#### Working data

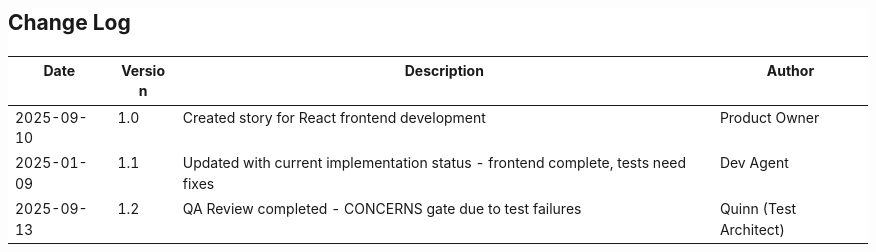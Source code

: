 ## Change Log

| Date | Version | Description | Author |
|------|---------|-------------|--------|
| 2025-09-10 | 1.0 | Created story for React frontend development | Product Owner |
| 2025-01-09 | 1.1 | Updated with current implementation status - frontend complete, tests need fixes | Dev Agent |
| 2025-09-13 | 1.2 | QA Review completed - CONCERNS gate due to test failures | Quinn (Test Architect) |

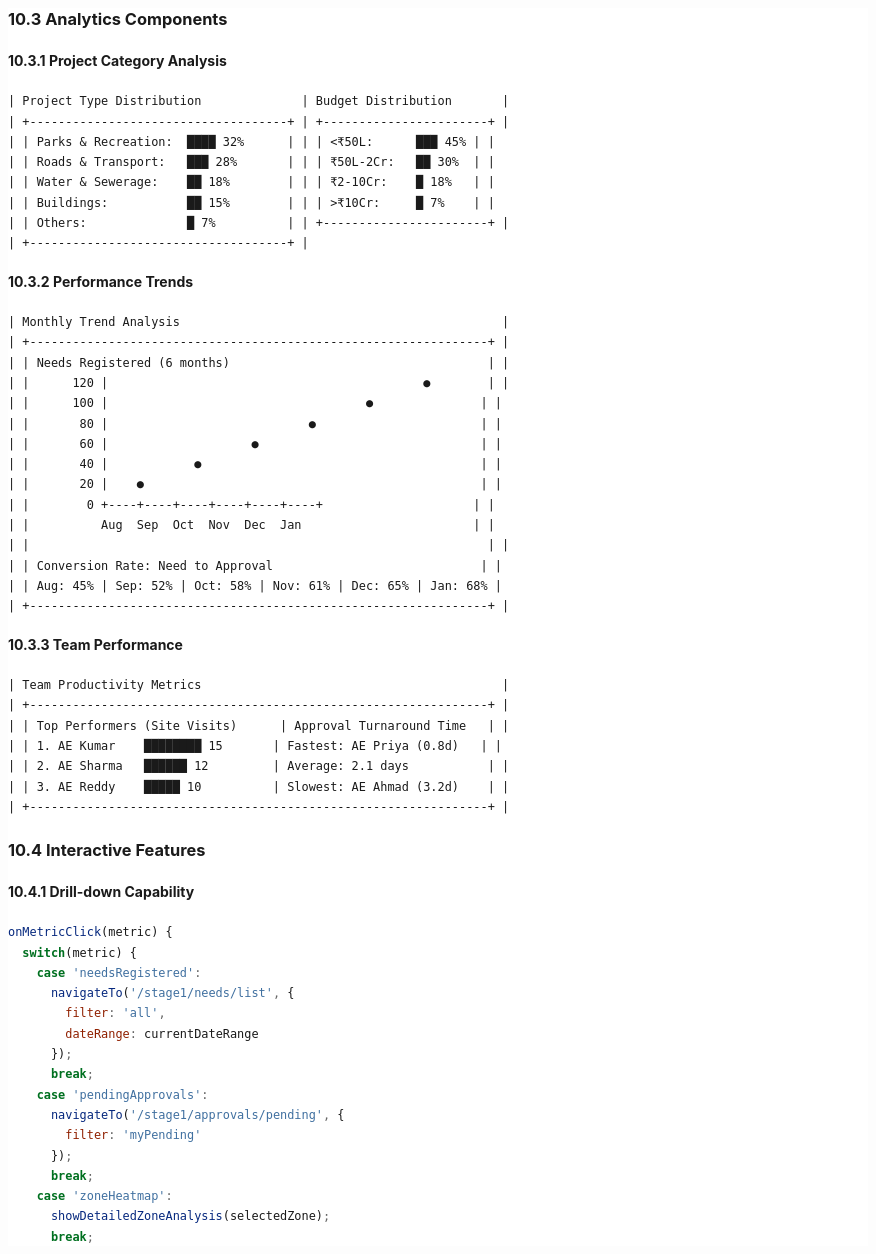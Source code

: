 ### 10.3 Analytics Components

#### 10.3.1 Project Category Analysis
```
| Project Type Distribution              | Budget Distribution       |
| +------------------------------------+ | +-----------------------+ |
| | Parks & Recreation:  ████ 32%      | | | <₹50L:      ███ 45% | |
| | Roads & Transport:   ███ 28%       | | | ₹50L-2Cr:   ██ 30%  | |
| | Water & Sewerage:    ██ 18%        | | | ₹2-10Cr:    █ 18%   | |
| | Buildings:           ██ 15%        | | | >₹10Cr:     █ 7%    | |
| | Others:              █ 7%          | | +-----------------------+ |
| +------------------------------------+ |
```

#### 10.3.2 Performance Trends
```
| Monthly Trend Analysis                                             |
| +----------------------------------------------------------------+ |
| | Needs Registered (6 months)                                    | |
| |      120 |                                            ●        | |
| |      100 |                                    ●               | |
| |       80 |                            ●                       | |
| |       60 |                    ●                               | |
| |       40 |            ●                                       | |
| |       20 |    ●                                               | |
| |        0 +----+----+----+----+----+----+                     | |
| |          Aug  Sep  Oct  Nov  Dec  Jan                        | |
| |                                                                | |
| | Conversion Rate: Need to Approval                             | |
| | Aug: 45% | Sep: 52% | Oct: 58% | Nov: 61% | Dec: 65% | Jan: 68% |
| +----------------------------------------------------------------+ |
```

#### 10.3.3 Team Performance
```
| Team Productivity Metrics                                          |
| +----------------------------------------------------------------+ |
| | Top Performers (Site Visits)      | Approval Turnaround Time   | |
| | 1. AE Kumar    ████████ 15       | Fastest: AE Priya (0.8d)   | |
| | 2. AE Sharma   ██████ 12         | Average: 2.1 days           | |
| | 3. AE Reddy    █████ 10          | Slowest: AE Ahmad (3.2d)    | |
| +----------------------------------------------------------------+ |
```

### 10.4 Interactive Features

#### 10.4.1 Drill-down Capability
```javascript
onMetricClick(metric) {
  switch(metric) {
    case 'needsRegistered':
      navigateTo('/stage1/needs/list', {
        filter: 'all',
        dateRange: currentDateRange
      });
      break;
    case 'pendingApprovals':
      navigateTo('/stage1/approvals/pending', {
        filter: 'myPending'
      });
      break;
    case 'zoneHeatmap':
      showDetailedZoneAnalysis(selectedZone);
      break;
```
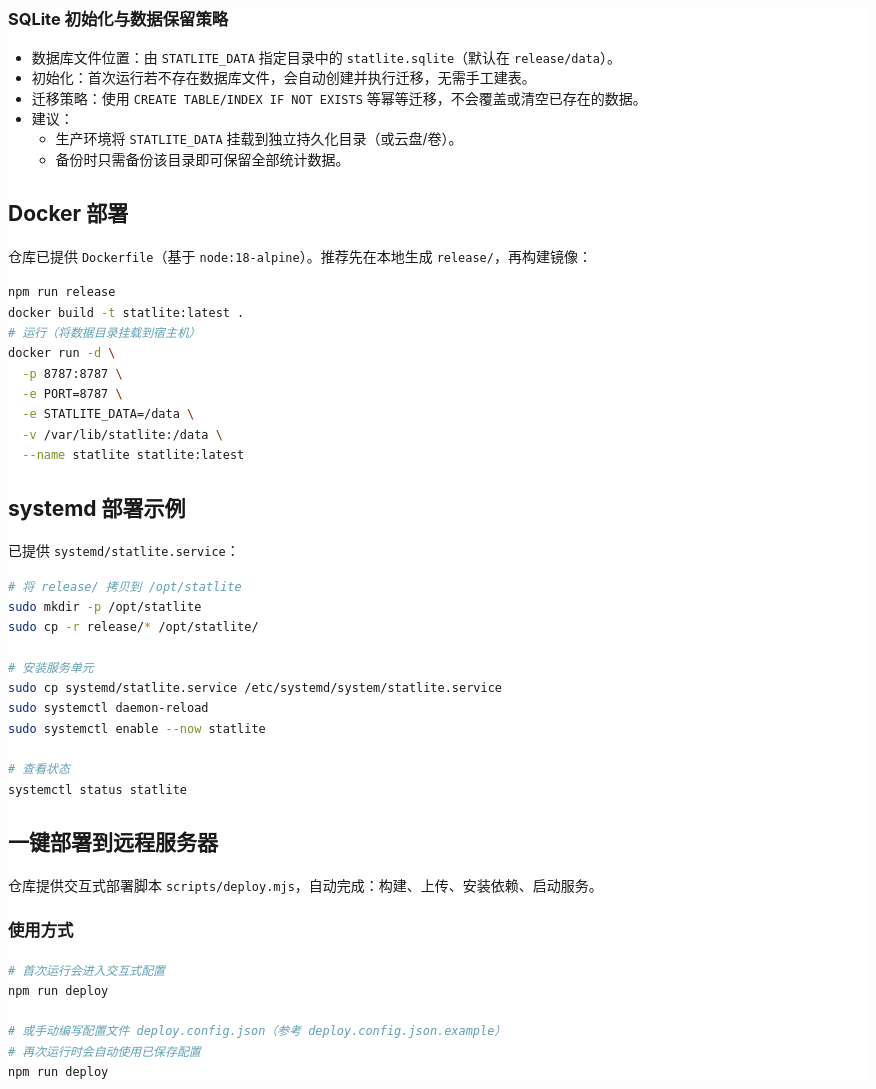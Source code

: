 ### SQLite 初始化与数据保留策略
- 数据库文件位置：由 `STATLITE_DATA` 指定目录中的 `statlite.sqlite`（默认在 `release/data`）。
- 初始化：首次运行若不存在数据库文件，会自动创建并执行迁移，无需手工建表。
- 迁移策略：使用 `CREATE TABLE/INDEX IF NOT EXISTS` 等幂等迁移，不会覆盖或清空已存在的数据。
- 建议：
  - 生产环境将 `STATLITE_DATA` 挂载到独立持久化目录（或云盘/卷）。
  - 备份时只需备份该目录即可保留全部统计数据。

## Docker 部署
仓库已提供 `Dockerfile`（基于 `node:18-alpine`）。推荐先在本地生成 `release/`，再构建镜像：
```bash
npm run release
docker build -t statlite:latest .
# 运行（将数据目录挂载到宿主机）
docker run -d \
  -p 8787:8787 \
  -e PORT=8787 \
  -e STATLITE_DATA=/data \
  -v /var/lib/statlite:/data \
  --name statlite statlite:latest
```

## systemd 部署示例
已提供 `systemd/statlite.service`：
```bash
# 将 release/ 拷贝到 /opt/statlite
sudo mkdir -p /opt/statlite
sudo cp -r release/* /opt/statlite/

# 安装服务单元
sudo cp systemd/statlite.service /etc/systemd/system/statlite.service
sudo systemctl daemon-reload
sudo systemctl enable --now statlite

# 查看状态
systemctl status statlite
```

## 一键部署到远程服务器
仓库提供交互式部署脚本 `scripts/deploy.mjs`，自动完成：构建、上传、安装依赖、启动服务。

### 使用方式
```bash
# 首次运行会进入交互式配置
npm run deploy

# 或手动编写配置文件 deploy.config.json（参考 deploy.config.json.example）
# 再次运行时会自动使用已保存配置
npm run deploy
```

########

Omitting the pictures, copy each record above exactly as it stands.

Source code

: ## Change Log

| Date | Version | Description | Author |
|------|---------|-------------|--------|
| 2025-09-10 | 1.0 | Created story for React frontend development | Product Owner |
| 2025-01-09 | 1.1 | Updated with current implementation status - frontend complete, tests need fixes | Dev Agent |
| 2025-09-13 | 1.2 | QA Review completed - CONCERNS gate due to test failures | Quinn (Test Architect) |

Source code

: ### 10.3 Analytics Components

#### 10.3.1 Project Category Analysis
```
| Project Type Distribution              | Budget Distribution       |
| +------------------------------------+ | +-----------------------+ |
| | Parks & Recreation:  ████ 32%      | | | <₹50L:      ███ 45% | |
| | Roads & Transport:   ███ 28%       | | | ₹50L-2Cr:   ██ 30%  | |
| | Water & Sewerage:    ██ 18%        | | | ₹2-10Cr:    █ 18%   | |
| | Buildings:           ██ 15%        | | | >₹10Cr:     █ 7%    | |
| | Others:              █ 7%          | | +-----------------------+ |
| +------------------------------------+ |
```

#### 10.3.2 Performance Trends
```
| Monthly Trend Analysis                                             |
| +----------------------------------------------------------------+ |
| | Needs Registered (6 months)                                    | |
| |      120 |                                            ●        | |
| |      100 |                                    ●               | |
| |       80 |                            ●                       | |
| |       60 |                    ●                               | |
| |       40 |            ●                                       | |
| |       20 |    ●                                               | |
| |        0 +----+----+----+----+----+----+                     | |
| |          Aug  Sep  Oct  Nov  Dec  Jan                        | |
| |                                                                | |
| | Conversion Rate: Need to Approval                             | |
| | Aug: 45% | Sep: 52% | Oct: 58% | Nov: 61% | Dec: 65% | Jan: 68% |
| +----------------------------------------------------------------+ |
```

#### 10.3.3 Team Performance
```
| Team Productivity Metrics                                          |
| +----------------------------------------------------------------+ |
| | Top Performers (Site Visits)      | Approval Turnaround Time   | |
| | 1. AE Kumar    ████████ 15       | Fastest: AE Priya (0.8d)   | |
| | 2. AE Sharma   ██████ 12         | Average: 2.1 days           | |
| | 3. AE Reddy    █████ 10          | Slowest: AE Ahmad (3.2d)    | |
| +----------------------------------------------------------------+ |
```

### 10.4 Interactive Features

#### 10.4.1 Drill-down Capability
```javascript
onMetricClick(metric) {
  switch(metric) {
    case 'needsRegistered':
      navigateTo('/stage1/needs/list', {
        filter: 'all',
        dateRange: currentDateRange
      });
      break;
    case 'pendingApprovals':
      navigateTo('/stage1/approvals/pending', {
        filter: 'myPending'
      });
      break;
    case 'zoneHeatmap':
      showDetailedZoneAnalysis(selectedZone);
      break;
```
Source code

: ### SQLite 初始化与数据保留策略
- 数据库文件位置：由 `STATLITE_DATA` 指定目录中的 `statlite.sqlite`（默认在 `release/data`）。
- 初始化：首次运行若不存在数据库文件，会自动创建并执行迁移，无需手工建表。
- 迁移策略：使用 `CREATE TABLE/INDEX IF NOT EXISTS` 等幂等迁移，不会覆盖或清空已存在的数据。
- 建议：
  - 生产环境将 `STATLITE_DATA` 挂载到独立持久化目录（或云盘/卷）。
  - 备份时只需备份该目录即可保留全部统计数据。

## Docker 部署
仓库已提供 `Dockerfile`（基于 `node:18-alpine`）。推荐先在本地生成 `release/`，再构建镜像：
```bash
npm run release
docker build -t statlite:latest .
# 运行（将数据目录挂载到宿主机）
docker run -d \
  -p 8787:8787 \
  -e PORT=8787 \
  -e STATLITE_DATA=/data \
  -v /var/lib/statlite:/data \
  --name statlite statlite:latest
```

## systemd 部署示例
已提供 `systemd/statlite.service`：
```bash
# 将 release/ 拷贝到 /opt/statlite
sudo mkdir -p /opt/statlite
sudo cp -r release/* /opt/statlite/

# 安装服务单元
sudo cp systemd/statlite.service /etc/systemd/system/statlite.service
sudo systemctl daemon-reload
sudo systemctl enable --now statlite

# 查看状态
systemctl status statlite
```

## 一键部署到远程服务器
仓库提供交互式部署脚本 `scripts/deploy.mjs`，自动完成：构建、上传、安装依赖、启动服务。

### 使用方式
```bash
# 首次运行会进入交互式配置
npm run deploy

# 或手动编写配置文件 deploy.config.json（参考 deploy.config.json.example）
# 再次运行时会自动使用已保存配置
npm run deploy
```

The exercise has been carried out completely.